Jane nodded, very aware that she was on the hot seat…again. "Yes, sir. He took a running start, "she pointed to approximately where the cape-wearing freak started off, "and took off from here." She flung her arm to indicate the abyss her quarry had managed to jump.
Cavanaugh, for his part, had a hard time believing it; on the other hand, given that the perp wasn't currently being sponged into a body bag several stories below, he couldn't come up with a more convincing explanation of why he wasn't in custody. Plus, he had to consider the source: Jane Rizzoli was a world-class pain-in-the-keister, but she was arguably the sharpest razor in his barber shop. She had her faults, but hallucinations did not number among them.
He looked again at the gap between buildings. "How far across is this, anyway?"
"Seventeen feet, four inches," piped Maura, her grin fading slightly at the incredulous looks given her by her colleagues. "I…asked one of the crime-scene techs to measure it for me. Y'know, that's well within the range of human ability for the running long-jump; the world record is over twenty-nine feet. Plus," she continued, pointing at the other roof, "the fact the other roof is lower – by about three feet, judging by eye – than this one, would have facilitated –"
"Not now, Doctor, if you please," Cavanaugh cut in wearily. "What else to do we have?" he continued, addressing Jane. Maura crossed her arms and sighed. She was just about to get to the good part.
"It looks like he took out several of the overhead lights on the floor near her car," Jane replied to Cavanaugh's question. "We have uniforms canvassing the area around the attack, looking for a van.

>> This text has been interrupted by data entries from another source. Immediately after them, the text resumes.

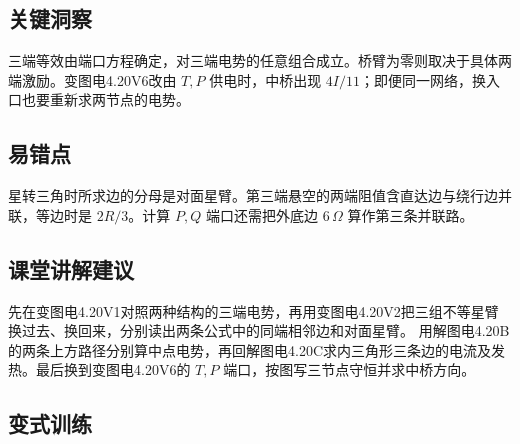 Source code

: \documentclass[UTF8,fontset=fandol,a4paper,11pt]{ctexart}
\begin{document}


\subsection*{关键洞察}

三端等效由端口方程确定，对三端电势的任意组合成立。桥臂为零则取决于具体两端激励。变图电4.20V6改由 $T,P$ 供电时，中桥出现 $4I/11$；即便同一网络，换入口也要重新求两节点的电势。



\subsection*{易错点}

星转三角时所求边的分母是对面星臂。第三端悬空的两端阻值含直达边与绕行边并联，等边时是 $2R/3$。计算 $P,Q$ 端口还需把外底边 $6\,\Omega$ 算作第三条并联路。



\subsection*{课堂讲解建议}

先在变图电4.20V1对照两种结构的三端电势，再用变图电4.20V2把三组不等星臂换过去、换回来，分别读出两条公式中的同端相邻边和对面星臂。
用解图电4.20B的两条上方路径分别算中点电势，再回解图电4.20C求内三角形三条边的电流及发热。最后换到变图电4.20V6的 $T,P$ 端口，按图写三节点守恒并求中桥方向。


\subsection*{变式训练}
\end{document}
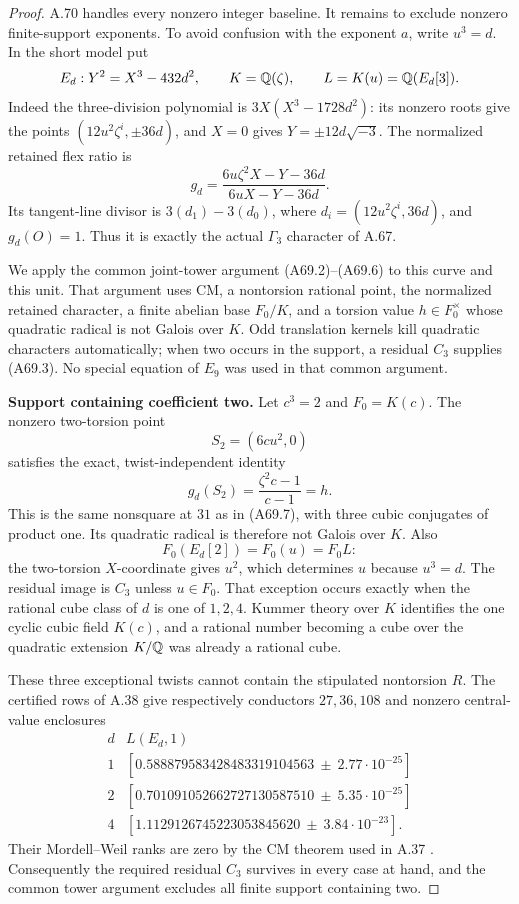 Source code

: \begin{proof}
A.70 handles every nonzero integer baseline.
It remains to exclude nonzero finite-support
exponents. To avoid confusion with the exponent
$a$, write $u^3=d$. In the short model put
\[
 E_d:Y^2=X^3-432d^2,\qquad K=\mathbb Q(\zeta),
 \qquad L=K(u)=\mathbb Q(E_d[3]).
\]
Indeed the three-division polynomial is
$3X(X^3-1728d^2)$: its nonzero roots give
the points $(12u^2\zeta^i,\pm36d)$,
and $X=0$ gives $Y=\pm12d\sqrt{-3}$.
The normalized retained flex ratio is
\[
 g_d=\frac{6u\zeta^2X-Y-36d}{6uX-Y-36d}.
 \tag{A71.1}
\]
Its tangent-line divisor is $3(d_1)-3(d_0)$,
where $d_i=(12u^2\zeta^i,36d)$, and
$g_d(O)=1$. Thus it is exactly the actual
$\Gamma_3$ character of A.67.

We apply the common joint-tower argument
(A69.2)--(A69.6) to this curve and this
unit. That argument uses CM, a nontorsion
rational point, the normalized retained
character, a finite abelian base $F_0/K$,
and a torsion value $h\in F_0^\times$
whose quadratic radical is not Galois
over $K$. Odd translation kernels kill
quadratic characters automatically; when
two occurs in the support, a residual
$C_3$ supplies (A69.3). No special
equation of $E_9$ was used in that
common argument.

\par\smallskip\noindent\textbf{Support containing coefficient two.}\enspace
Let $c^3=2$ and $F_0=K(c)$. The
nonzero two-torsion point
\[
 S_2=(6cu^2,0)
\]
satisfies the exact, twist-independent
identity
\[
 g_d(S_2)=\frac{\zeta^2c-1}{c-1}=h.
 \tag{A71.2}
\]
This is the same nonsquare at $31$
as in (A69.7), with three cubic
conjugates of product one. Its
quadratic radical is therefore not
Galois over $K$.
Also
\[
 F_0(E_d[2])=F_0(u)=F_0L:
\]
the two-torsion $X$-coordinate gives
$u^2$, which determines $u$ because
$u^3=d$. The residual image is
$C_3$ unless $u\in F_0$.
That exception occurs exactly when
the rational cube class of $d$
is one of $1,2,4$. Kummer theory
over $K$ identifies the one cyclic
cubic field $K(c)$, and a rational
number becoming a cube over the
quadratic extension $K/\mathbb Q$ was
already a rational cube.

These three exceptional twists
cannot contain the stipulated
nontorsion $R$. The certified
rows of A.38 give respectively
conductors $27,36,108$ and
nonzero central-value enclosures
\[
\begin{array}{c|l}
d&L(E_d,1)\\\hline
1&[0.588879583428483319104563\ \pm\ 2.77\cdot10^{-25}]\\
2&[0.701091052662727130587510\ \pm\ 5.35\cdot10^{-25}]\\
4&[1.1129126745223053845620\ \pm\ 3.84\cdot10^{-23}].
\end{array}
\]
Their Mordell--Weil ranks are zero
by the CM theorem used in A.37
\citep[Corollary C and Remark (3)]{AMRubin1987}.
Consequently the required residual
$C_3$ survives in every case at
hand, and the common tower
argument excludes all finite
support containing two.


\end{proof}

If what Maura said about the equipment used to drain Shirley Beckwith's blood is true, and assuming he doesn't want to carry his next victim very far, there should be a van somewhere in this parking structure."
As it turned out, there were four vans parked in the structure within a reasonable walking distance, at least for someone carrying a limp body. Detective Frost, who had himself arrived with the crime-scene techs, verified three of the vans to be registered to people employed in the adjacent office building. He could not find a registration for the fourth van, a white panel job marked with some sort of non-descript blue logo.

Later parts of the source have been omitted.